» **EXERCISE REQUIREMENTS**: Every line containing the word "objects" must be pulled from the records.
· · · · ·
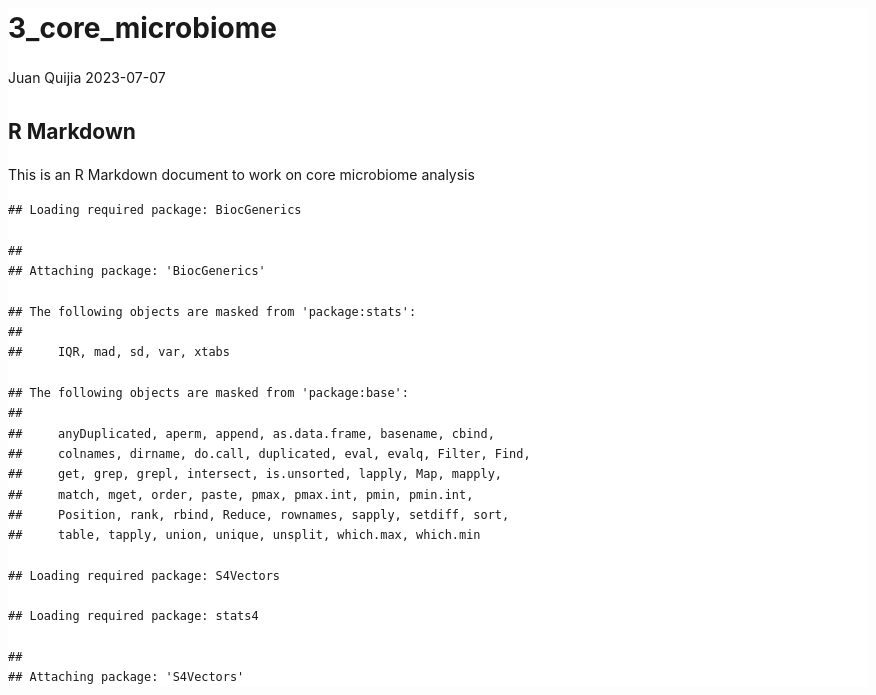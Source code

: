 3_core_microbiome
================
Juan Quijia
2023-07-07

## R Markdown

This is an R Markdown document to work on core microbiome analysis

    ## Loading required package: BiocGenerics

    ## 
    ## Attaching package: 'BiocGenerics'

    ## The following objects are masked from 'package:stats':
    ## 
    ##     IQR, mad, sd, var, xtabs

    ## The following objects are masked from 'package:base':
    ## 
    ##     anyDuplicated, aperm, append, as.data.frame, basename, cbind,
    ##     colnames, dirname, do.call, duplicated, eval, evalq, Filter, Find,
    ##     get, grep, grepl, intersect, is.unsorted, lapply, Map, mapply,
    ##     match, mget, order, paste, pmax, pmax.int, pmin, pmin.int,
    ##     Position, rank, rbind, Reduce, rownames, sapply, setdiff, sort,
    ##     table, tapply, union, unique, unsplit, which.max, which.min

    ## Loading required package: S4Vectors

    ## Loading required package: stats4

    ## 
    ## Attaching package: 'S4Vectors'
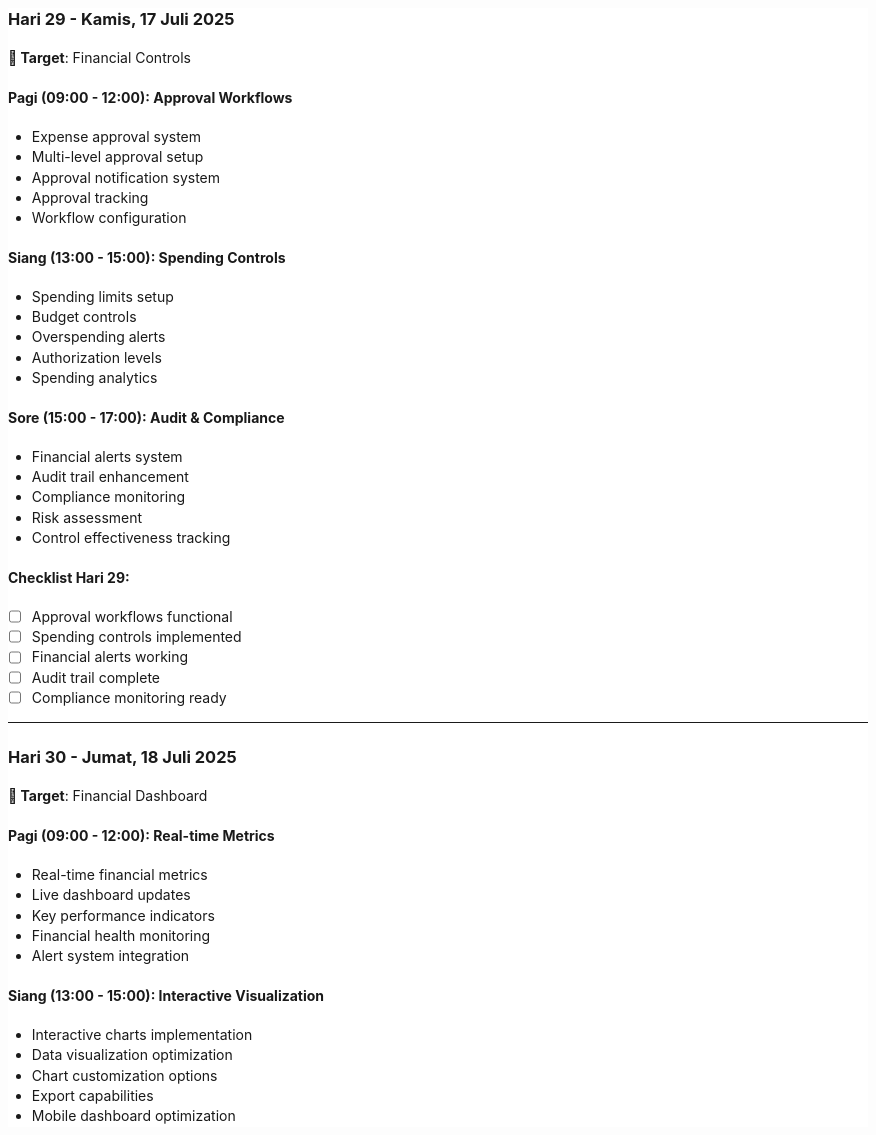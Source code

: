 ### **Hari 29 - Kamis, 17 Juli 2025**

**🎯 Target**: Financial Controls

#### **Pagi (09:00 - 12:00): Approval Workflows**

- Expense approval system
- Multi-level approval setup
- Approval notification system
- Approval tracking
- Workflow configuration

#### **Siang (13:00 - 15:00): Spending Controls**

- Spending limits setup
- Budget controls
- Overspending alerts
- Authorization levels
- Spending analytics

#### **Sore (15:00 - 17:00): Audit & Compliance**

- Financial alerts system
- Audit trail enhancement
- Compliance monitoring
- Risk assessment
- Control effectiveness tracking

#### **Checklist Hari 29:**

- [ ] Approval workflows functional
- [ ] Spending controls implemented
- [ ] Financial alerts working
- [ ] Audit trail complete
- [ ] Compliance monitoring ready

---

### **Hari 30 - Jumat, 18 Juli 2025**

**🎯 Target**: Financial Dashboard

#### **Pagi (09:00 - 12:00): Real-time Metrics**

- Real-time financial metrics
- Live dashboard updates
- Key performance indicators
- Financial health monitoring
- Alert system integration

#### **Siang (13:00 - 15:00): Interactive Visualization**

- Interactive charts implementation
- Data visualization optimization
- Chart customization options
- Export capabilities
- Mobile dashboard optimization
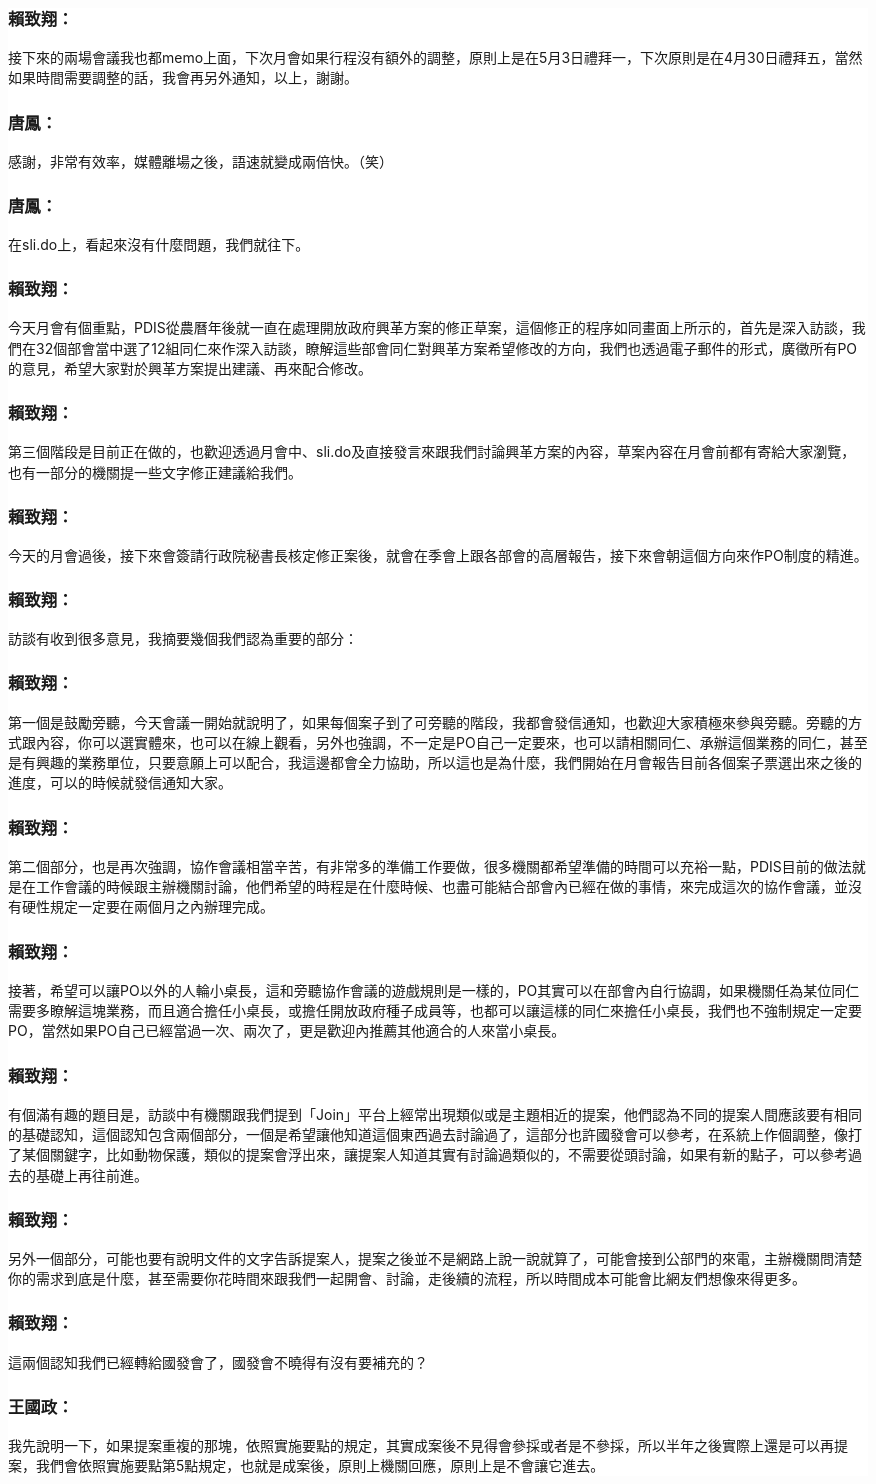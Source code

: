 ### 賴致翔：
接下來的兩場會議我也都memo上面，下次月會如果行程沒有額外的調整，原則上是在5月3日禮拜一，下次原則是在4月30日禮拜五，當然如果時間需要調整的話，我會再另外通知，以上，謝謝。

### 唐鳳：
感謝，非常有效率，媒體離場之後，語速就變成兩倍快。（笑）

### 唐鳳：
在sli.do上，看起來沒有什麼問題，我們就往下。

### 賴致翔：
今天月會有個重點，PDIS從農曆年後就一直在處理開放政府興革方案的修正草案，這個修正的程序如同畫面上所示的，首先是深入訪談，我們在32個部會當中選了12組同仁來作深入訪談，瞭解這些部會同仁對興革方案希望修改的方向，我們也透過電子郵件的形式，廣徵所有PO的意見，希望大家對於興革方案提出建議、再來配合修改。

### 賴致翔：
第三個階段是目前正在做的，也歡迎透過月會中、sli.do及直接發言來跟我們討論興革方案的內容，草案內容在月會前都有寄給大家瀏覽，也有一部分的機關提一些文字修正建議給我們。

### 賴致翔：
今天的月會過後，接下來會簽請行政院秘書長核定修正案後，就會在季會上跟各部會的高層報告，接下來會朝這個方向來作PO制度的精進。

### 賴致翔：
訪談有收到很多意見，我摘要幾個我們認為重要的部分：

### 賴致翔：
第一個是鼓勵旁聽，今天會議一開始就說明了，如果每個案子到了可旁聽的階段，我都會發信通知，也歡迎大家積極來參與旁聽。旁聽的方式跟內容，你可以選實體來，也可以在線上觀看，另外也強調，不一定是PO自己一定要來，也可以請相關同仁、承辦這個業務的同仁，甚至是有興趣的業務單位，只要意願上可以配合，我這邊都會全力協助，所以這也是為什麼，我們開始在月會報告目前各個案子票選出來之後的進度，可以的時候就發信通知大家。

### 賴致翔：
第二個部分，也是再次強調，協作會議相當辛苦，有非常多的準備工作要做，很多機關都希望準備的時間可以充裕一點，PDIS目前的做法就是在工作會議的時候跟主辦機關討論，他們希望的時程是在什麼時候、也盡可能結合部會內已經在做的事情，來完成這次的協作會議，並沒有硬性規定一定要在兩個月之內辦理完成。

### 賴致翔：
接著，希望可以讓PO以外的人輪小桌長，這和旁聽協作會議的遊戲規則是一樣的，PO其實可以在部會內自行協調，如果機關任為某位同仁需要多瞭解這塊業務，而且適合擔任小桌長，或擔任開放政府種子成員等，也都可以讓這樣的同仁來擔任小桌長，我們也不強制規定一定要PO，當然如果PO自己已經當過一次、兩次了，更是歡迎內推薦其他適合的人來當小桌長。

### 賴致翔：
有個滿有趣的題目是，訪談中有機關跟我們提到「Join」平台上經常出現類似或是主題相近的提案，他們認為不同的提案人間應該要有相同的基礎認知，這個認知包含兩個部分，一個是希望讓他知道這個東西過去討論過了，這部分也許國發會可以參考，在系統上作個調整，像打了某個關鍵字，比如動物保護，類似的提案會浮出來，讓提案人知道其實有討論過類似的，不需要從頭討論，如果有新的點子，可以參考過去的基礎上再往前進。

### 賴致翔：
另外一個部分，可能也要有說明文件的文字告訴提案人，提案之後並不是網路上說一說就算了，可能會接到公部門的來電，主辦機關問清楚你的需求到底是什麼，甚至需要你花時間來跟我們一起開會、討論，走後續的流程，所以時間成本可能會比網友們想像來得更多。

### 賴致翔：
這兩個認知我們已經轉給國發會了，國發會不曉得有沒有要補充的？

### 王國政：
我先說明一下，如果提案重複的那塊，依照實施要點的規定，其實成案後不見得會參採或者是不參採，所以半年之後實際上還是可以再提案，我們會依照實施要點第5點規定，也就是成案後，原則上機關回應，原則上是不會讓它進去。
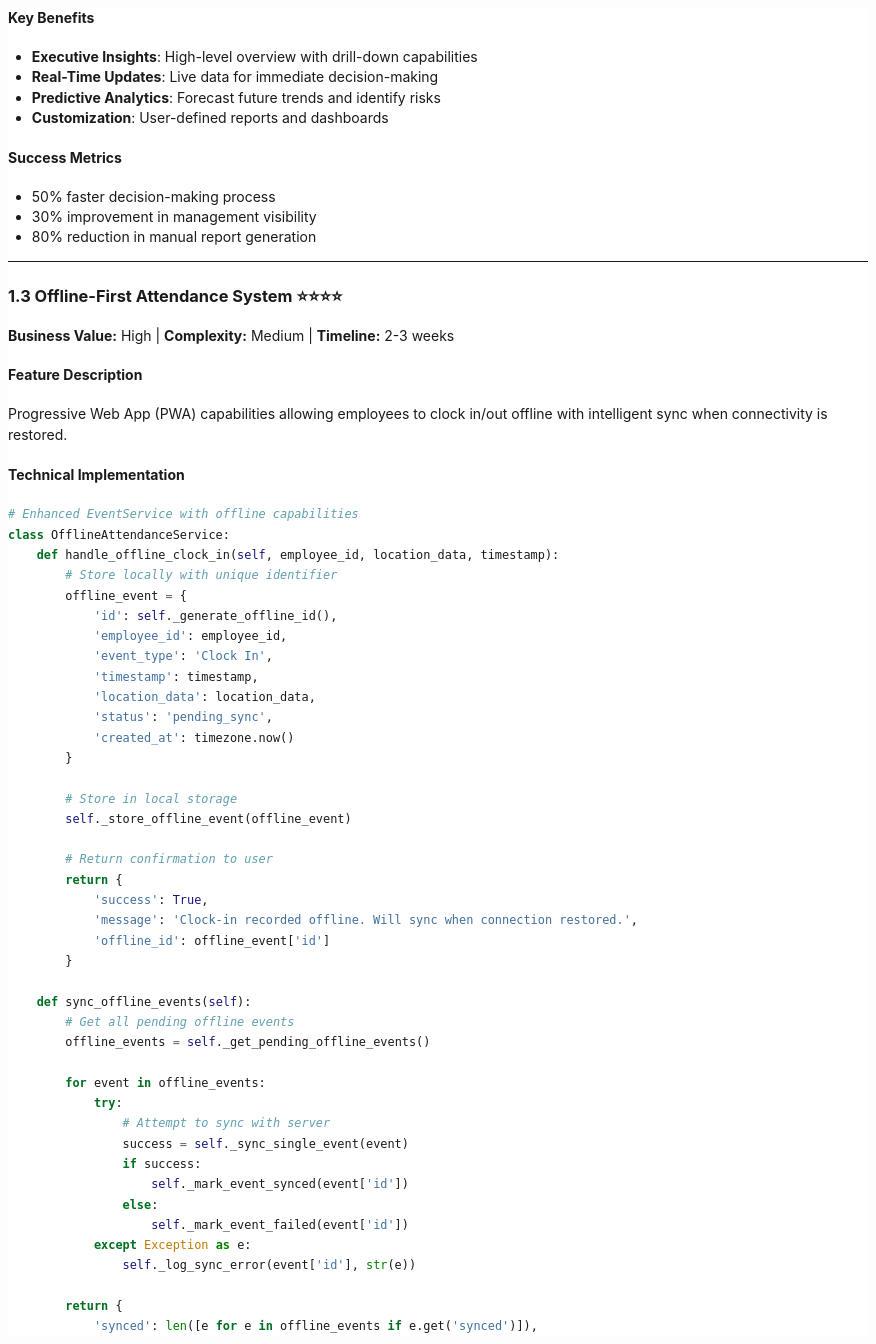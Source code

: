 
#### **Key Benefits**
- **Executive Insights**: High-level overview with drill-down capabilities
- **Real-Time Updates**: Live data for immediate decision-making
- **Predictive Analytics**: Forecast future trends and identify risks
- **Customization**: User-defined reports and dashboards

#### **Success Metrics**
- 50% faster decision-making process
- 30% improvement in management visibility
- 80% reduction in manual report generation

---

### **1.3 Offline-First Attendance System** ⭐⭐⭐⭐
**Business Value:** High | **Complexity:** Medium | **Timeline:** 2-3 weeks

#### **Feature Description**
Progressive Web App (PWA) capabilities allowing employees to clock in/out offline with intelligent sync when connectivity is restored.

#### **Technical Implementation**
```python
# Enhanced EventService with offline capabilities
class OfflineAttendanceService:
    def handle_offline_clock_in(self, employee_id, location_data, timestamp):
        # Store locally with unique identifier
        offline_event = {
            'id': self._generate_offline_id(),
            'employee_id': employee_id,
            'event_type': 'Clock In',
            'timestamp': timestamp,
            'location_data': location_data,
            'status': 'pending_sync',
            'created_at': timezone.now()
        }
        
        # Store in local storage
        self._store_offline_event(offline_event)
        
        # Return confirmation to user
        return {
            'success': True,
            'message': 'Clock-in recorded offline. Will sync when connection restored.',
            'offline_id': offline_event['id']
        }
    
    def sync_offline_events(self):
        # Get all pending offline events
        offline_events = self._get_pending_offline_events()
        
        for event in offline_events:
            try:
                # Attempt to sync with server
                success = self._sync_single_event(event)
                if success:
                    self._mark_event_synced(event['id'])
                else:
                    self._mark_event_failed(event['id'])
            except Exception as e:
                self._log_sync_error(event['id'], str(e))
        
        return {
            'synced': len([e for e in offline_events if e.get('synced')]),
```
· · · · ·
» **RESPONSE AREA**:
    ## The following objects are masked from 'package:stats':
    ## The following objects are masked from 'package:base':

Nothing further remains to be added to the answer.